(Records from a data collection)
┄┄┄┄┄┄┄┄┄┄┄┄┄┄┄┄┄┄┄┄

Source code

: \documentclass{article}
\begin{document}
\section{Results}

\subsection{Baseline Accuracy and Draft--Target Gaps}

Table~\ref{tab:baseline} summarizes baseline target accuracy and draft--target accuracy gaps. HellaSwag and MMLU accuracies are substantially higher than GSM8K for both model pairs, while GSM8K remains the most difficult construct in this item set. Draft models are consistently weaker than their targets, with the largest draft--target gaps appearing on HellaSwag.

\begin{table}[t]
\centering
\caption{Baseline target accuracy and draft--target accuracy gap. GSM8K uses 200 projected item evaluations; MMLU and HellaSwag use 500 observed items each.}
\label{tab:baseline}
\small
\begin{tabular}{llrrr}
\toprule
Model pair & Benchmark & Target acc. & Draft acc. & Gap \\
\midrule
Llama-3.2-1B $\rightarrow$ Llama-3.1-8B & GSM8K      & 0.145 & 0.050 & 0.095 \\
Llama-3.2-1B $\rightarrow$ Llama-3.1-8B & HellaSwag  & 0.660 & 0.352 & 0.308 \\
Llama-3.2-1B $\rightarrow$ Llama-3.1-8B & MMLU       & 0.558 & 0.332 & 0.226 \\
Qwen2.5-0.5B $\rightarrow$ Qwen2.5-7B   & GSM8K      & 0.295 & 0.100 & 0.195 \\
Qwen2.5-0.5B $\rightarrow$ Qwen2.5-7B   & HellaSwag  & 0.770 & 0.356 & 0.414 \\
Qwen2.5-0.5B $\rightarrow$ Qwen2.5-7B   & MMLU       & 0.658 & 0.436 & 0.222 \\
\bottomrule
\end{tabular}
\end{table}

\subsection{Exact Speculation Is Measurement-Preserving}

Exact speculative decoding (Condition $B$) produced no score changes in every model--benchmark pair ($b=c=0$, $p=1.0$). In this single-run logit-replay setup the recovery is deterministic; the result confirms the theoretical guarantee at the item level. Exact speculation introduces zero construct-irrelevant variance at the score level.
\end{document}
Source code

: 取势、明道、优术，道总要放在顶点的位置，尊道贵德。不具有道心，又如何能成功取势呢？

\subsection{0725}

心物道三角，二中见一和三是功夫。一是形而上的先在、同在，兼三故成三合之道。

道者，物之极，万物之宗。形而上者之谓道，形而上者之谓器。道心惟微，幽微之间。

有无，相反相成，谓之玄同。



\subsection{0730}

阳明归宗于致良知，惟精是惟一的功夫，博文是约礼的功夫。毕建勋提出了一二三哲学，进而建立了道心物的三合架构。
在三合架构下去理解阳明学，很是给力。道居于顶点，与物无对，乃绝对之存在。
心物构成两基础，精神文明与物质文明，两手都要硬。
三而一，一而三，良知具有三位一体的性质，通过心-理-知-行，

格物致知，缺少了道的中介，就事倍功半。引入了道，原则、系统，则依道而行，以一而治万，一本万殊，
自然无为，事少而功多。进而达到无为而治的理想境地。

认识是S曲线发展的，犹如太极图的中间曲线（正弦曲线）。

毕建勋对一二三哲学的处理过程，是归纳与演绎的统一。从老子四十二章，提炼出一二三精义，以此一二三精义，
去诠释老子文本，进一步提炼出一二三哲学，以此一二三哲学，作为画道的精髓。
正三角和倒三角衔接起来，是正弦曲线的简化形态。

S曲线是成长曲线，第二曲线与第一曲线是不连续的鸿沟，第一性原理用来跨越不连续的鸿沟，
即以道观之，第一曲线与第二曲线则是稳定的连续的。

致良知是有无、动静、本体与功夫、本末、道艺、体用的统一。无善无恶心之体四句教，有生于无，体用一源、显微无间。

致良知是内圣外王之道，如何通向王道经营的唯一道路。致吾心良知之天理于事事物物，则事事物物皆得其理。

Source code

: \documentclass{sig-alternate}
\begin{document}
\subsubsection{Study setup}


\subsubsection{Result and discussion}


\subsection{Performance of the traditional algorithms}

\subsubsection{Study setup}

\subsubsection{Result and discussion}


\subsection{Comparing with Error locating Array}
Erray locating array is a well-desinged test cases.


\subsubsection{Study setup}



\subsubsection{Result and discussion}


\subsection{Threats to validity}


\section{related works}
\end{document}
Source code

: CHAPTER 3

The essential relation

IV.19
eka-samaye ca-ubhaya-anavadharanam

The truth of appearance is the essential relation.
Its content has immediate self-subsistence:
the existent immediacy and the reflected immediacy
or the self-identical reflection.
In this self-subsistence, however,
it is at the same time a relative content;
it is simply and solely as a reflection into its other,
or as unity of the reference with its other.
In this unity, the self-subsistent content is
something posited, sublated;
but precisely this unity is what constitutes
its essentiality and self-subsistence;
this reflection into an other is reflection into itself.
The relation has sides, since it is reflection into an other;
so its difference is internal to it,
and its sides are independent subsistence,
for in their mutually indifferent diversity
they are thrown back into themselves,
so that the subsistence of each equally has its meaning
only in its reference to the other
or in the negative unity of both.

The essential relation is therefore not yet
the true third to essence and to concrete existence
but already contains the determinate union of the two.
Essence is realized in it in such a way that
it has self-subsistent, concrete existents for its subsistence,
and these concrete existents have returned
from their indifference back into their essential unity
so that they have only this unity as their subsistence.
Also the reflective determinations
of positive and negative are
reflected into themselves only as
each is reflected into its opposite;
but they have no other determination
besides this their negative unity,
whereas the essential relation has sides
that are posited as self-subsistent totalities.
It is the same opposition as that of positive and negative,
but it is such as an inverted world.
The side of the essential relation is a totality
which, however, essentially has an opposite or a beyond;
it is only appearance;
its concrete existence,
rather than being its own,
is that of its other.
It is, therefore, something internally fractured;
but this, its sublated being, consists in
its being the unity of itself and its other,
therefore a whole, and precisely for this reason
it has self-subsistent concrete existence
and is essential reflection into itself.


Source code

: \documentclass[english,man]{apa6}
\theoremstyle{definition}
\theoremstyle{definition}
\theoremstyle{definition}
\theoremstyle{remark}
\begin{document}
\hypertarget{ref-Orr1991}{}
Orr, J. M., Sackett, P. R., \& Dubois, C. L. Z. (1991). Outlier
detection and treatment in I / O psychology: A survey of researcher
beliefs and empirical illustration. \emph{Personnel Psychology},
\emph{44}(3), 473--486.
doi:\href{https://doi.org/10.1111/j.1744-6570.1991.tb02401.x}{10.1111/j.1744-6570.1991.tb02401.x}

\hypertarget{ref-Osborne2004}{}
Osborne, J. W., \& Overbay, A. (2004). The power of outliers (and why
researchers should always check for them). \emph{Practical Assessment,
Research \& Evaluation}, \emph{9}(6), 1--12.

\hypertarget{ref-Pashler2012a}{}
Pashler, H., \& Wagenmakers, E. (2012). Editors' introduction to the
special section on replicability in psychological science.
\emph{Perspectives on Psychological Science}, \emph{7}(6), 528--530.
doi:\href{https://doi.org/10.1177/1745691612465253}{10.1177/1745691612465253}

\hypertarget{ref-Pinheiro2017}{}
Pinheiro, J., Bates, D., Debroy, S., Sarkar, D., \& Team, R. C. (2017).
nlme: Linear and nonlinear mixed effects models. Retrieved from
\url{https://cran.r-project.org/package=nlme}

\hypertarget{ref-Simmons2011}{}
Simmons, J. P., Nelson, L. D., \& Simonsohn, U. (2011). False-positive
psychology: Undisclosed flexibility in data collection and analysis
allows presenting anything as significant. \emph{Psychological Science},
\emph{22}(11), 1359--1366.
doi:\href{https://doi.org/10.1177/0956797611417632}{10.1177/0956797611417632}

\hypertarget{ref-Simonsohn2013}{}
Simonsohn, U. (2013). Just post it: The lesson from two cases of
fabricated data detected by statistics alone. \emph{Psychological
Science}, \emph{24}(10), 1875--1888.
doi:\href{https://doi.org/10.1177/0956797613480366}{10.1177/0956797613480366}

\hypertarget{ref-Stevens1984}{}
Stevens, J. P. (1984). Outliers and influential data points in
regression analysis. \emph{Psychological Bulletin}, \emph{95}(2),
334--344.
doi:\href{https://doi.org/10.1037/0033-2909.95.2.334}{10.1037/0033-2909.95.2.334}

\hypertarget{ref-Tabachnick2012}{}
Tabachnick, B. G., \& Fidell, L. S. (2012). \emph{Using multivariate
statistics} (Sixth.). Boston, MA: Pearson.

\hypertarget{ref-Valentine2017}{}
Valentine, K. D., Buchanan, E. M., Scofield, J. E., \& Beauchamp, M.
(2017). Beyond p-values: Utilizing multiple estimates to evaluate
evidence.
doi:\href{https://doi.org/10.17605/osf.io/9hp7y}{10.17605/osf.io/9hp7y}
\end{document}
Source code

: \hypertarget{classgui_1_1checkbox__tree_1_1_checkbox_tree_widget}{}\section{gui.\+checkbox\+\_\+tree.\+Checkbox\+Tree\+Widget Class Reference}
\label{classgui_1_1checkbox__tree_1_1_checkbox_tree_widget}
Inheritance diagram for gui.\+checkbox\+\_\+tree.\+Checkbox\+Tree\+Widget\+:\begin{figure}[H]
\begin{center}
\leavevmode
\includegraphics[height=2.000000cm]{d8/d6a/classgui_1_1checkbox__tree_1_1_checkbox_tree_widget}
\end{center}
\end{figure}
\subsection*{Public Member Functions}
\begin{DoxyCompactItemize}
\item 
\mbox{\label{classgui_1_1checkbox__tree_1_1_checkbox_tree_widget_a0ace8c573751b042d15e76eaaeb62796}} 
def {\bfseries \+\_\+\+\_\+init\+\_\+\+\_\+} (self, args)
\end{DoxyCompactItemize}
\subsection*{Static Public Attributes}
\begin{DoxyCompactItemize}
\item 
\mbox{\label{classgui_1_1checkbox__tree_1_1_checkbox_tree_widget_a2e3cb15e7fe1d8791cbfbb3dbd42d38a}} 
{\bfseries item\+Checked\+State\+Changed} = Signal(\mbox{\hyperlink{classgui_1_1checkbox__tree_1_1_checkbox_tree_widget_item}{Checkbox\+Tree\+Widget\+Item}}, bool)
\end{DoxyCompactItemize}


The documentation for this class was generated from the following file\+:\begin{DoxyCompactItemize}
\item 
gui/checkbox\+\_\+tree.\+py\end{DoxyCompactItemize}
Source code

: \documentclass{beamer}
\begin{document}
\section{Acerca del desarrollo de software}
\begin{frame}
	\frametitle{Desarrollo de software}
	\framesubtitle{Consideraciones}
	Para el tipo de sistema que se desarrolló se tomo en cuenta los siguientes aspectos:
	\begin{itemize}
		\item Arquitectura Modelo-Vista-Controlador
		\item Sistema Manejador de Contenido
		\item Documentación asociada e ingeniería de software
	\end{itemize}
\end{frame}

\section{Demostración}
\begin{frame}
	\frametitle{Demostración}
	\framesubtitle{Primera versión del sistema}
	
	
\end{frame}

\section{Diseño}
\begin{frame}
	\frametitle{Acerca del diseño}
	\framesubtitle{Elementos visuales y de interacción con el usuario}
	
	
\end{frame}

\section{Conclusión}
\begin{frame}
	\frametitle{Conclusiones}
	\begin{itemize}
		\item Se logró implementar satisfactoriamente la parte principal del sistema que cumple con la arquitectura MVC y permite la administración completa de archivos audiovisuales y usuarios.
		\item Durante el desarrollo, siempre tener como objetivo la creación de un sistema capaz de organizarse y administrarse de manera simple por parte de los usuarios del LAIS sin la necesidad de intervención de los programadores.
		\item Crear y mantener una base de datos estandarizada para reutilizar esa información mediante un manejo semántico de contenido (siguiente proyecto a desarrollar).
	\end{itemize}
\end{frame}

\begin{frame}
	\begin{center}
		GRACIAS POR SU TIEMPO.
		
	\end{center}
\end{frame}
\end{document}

┄┄┄┄┄┄┄┄┄┄┄┄┄┄┄┄┄┄┄┄

Copy the lines above exactly, beginning at the line that has "在三合架构下去理解阳明学，很是给力。道居于顶点，与物无对，乃绝对之存在。" and stopping after the line that has "its essentiality and self-subsistence;", and omit the rest.

» Response to this exercise
在三合架构下去理解阳明学，很是给力。道居于顶点，与物无对，乃绝对之存在。
心物构成两基础，精神文明与物质文明，两手都要硬。
三而一，一而三，良知具有三位一体的性质，通过心-理-知-行，

格物致知，缺少了道的中介，就事倍功半。引入了道，原则、系统，则依道而行，以一而治万，一本万殊，
自然无为，事少而功多。进而达到无为而治的理想境地。

认识是S曲线发展的，犹如太极图的中间曲线（正弦曲线）。

毕建勋对一二三哲学的处理过程，是归纳与演绎的统一。从老子四十二章，提炼出一二三精义，以此一二三精义，
去诠释老子文本，进一步提炼出一二三哲学，以此一二三哲学，作为画道的精髓。
正三角和倒三角衔接起来，是正弦曲线的简化形态。

S曲线是成长曲线，第二曲线与第一曲线是不连续的鸿沟，第一性原理用来跨越不连续的鸿沟，
即以道观之，第一曲线与第二曲线则是稳定的连续的。

致良知是有无、动静、本体与功夫、本末、道艺、体用的统一。无善无恶心之体四句教，有生于无，体用一源、显微无间。

致良知是内圣外王之道，如何通向王道经营的唯一道路。致吾心良知之天理于事事物物，则事事物物皆得其理。

Source code

: \documentclass{sig-alternate}
\begin{document}
\subsubsection{Study setup}


\subsubsection{Result and discussion}


\subsection{Performance of the traditional algorithms}

\subsubsection{Study setup}

\subsubsection{Result and discussion}


\subsection{Comparing with Error locating Array}
Erray locating array is a well-desinged test cases.


\subsubsection{Study setup}



\subsubsection{Result and discussion}


\subsection{Threats to validity}


\section{related works}
\end{document}
Source code

: CHAPTER 3

The essential relation

IV.19
eka-samaye ca-ubhaya-anavadharanam

The truth of appearance is the essential relation.
Its content has immediate self-subsistence:
the existent immediacy and the reflected immediacy
or the self-identical reflection.
In this self-subsistence, however,
it is at the same time a relative content;
it is simply and solely as a reflection into its other,
or as unity of the reference with its other.
In this unity, the self-subsistent content is
something posited, sublated;
but precisely this unity is what constitutes
its essentiality and self-subsistence;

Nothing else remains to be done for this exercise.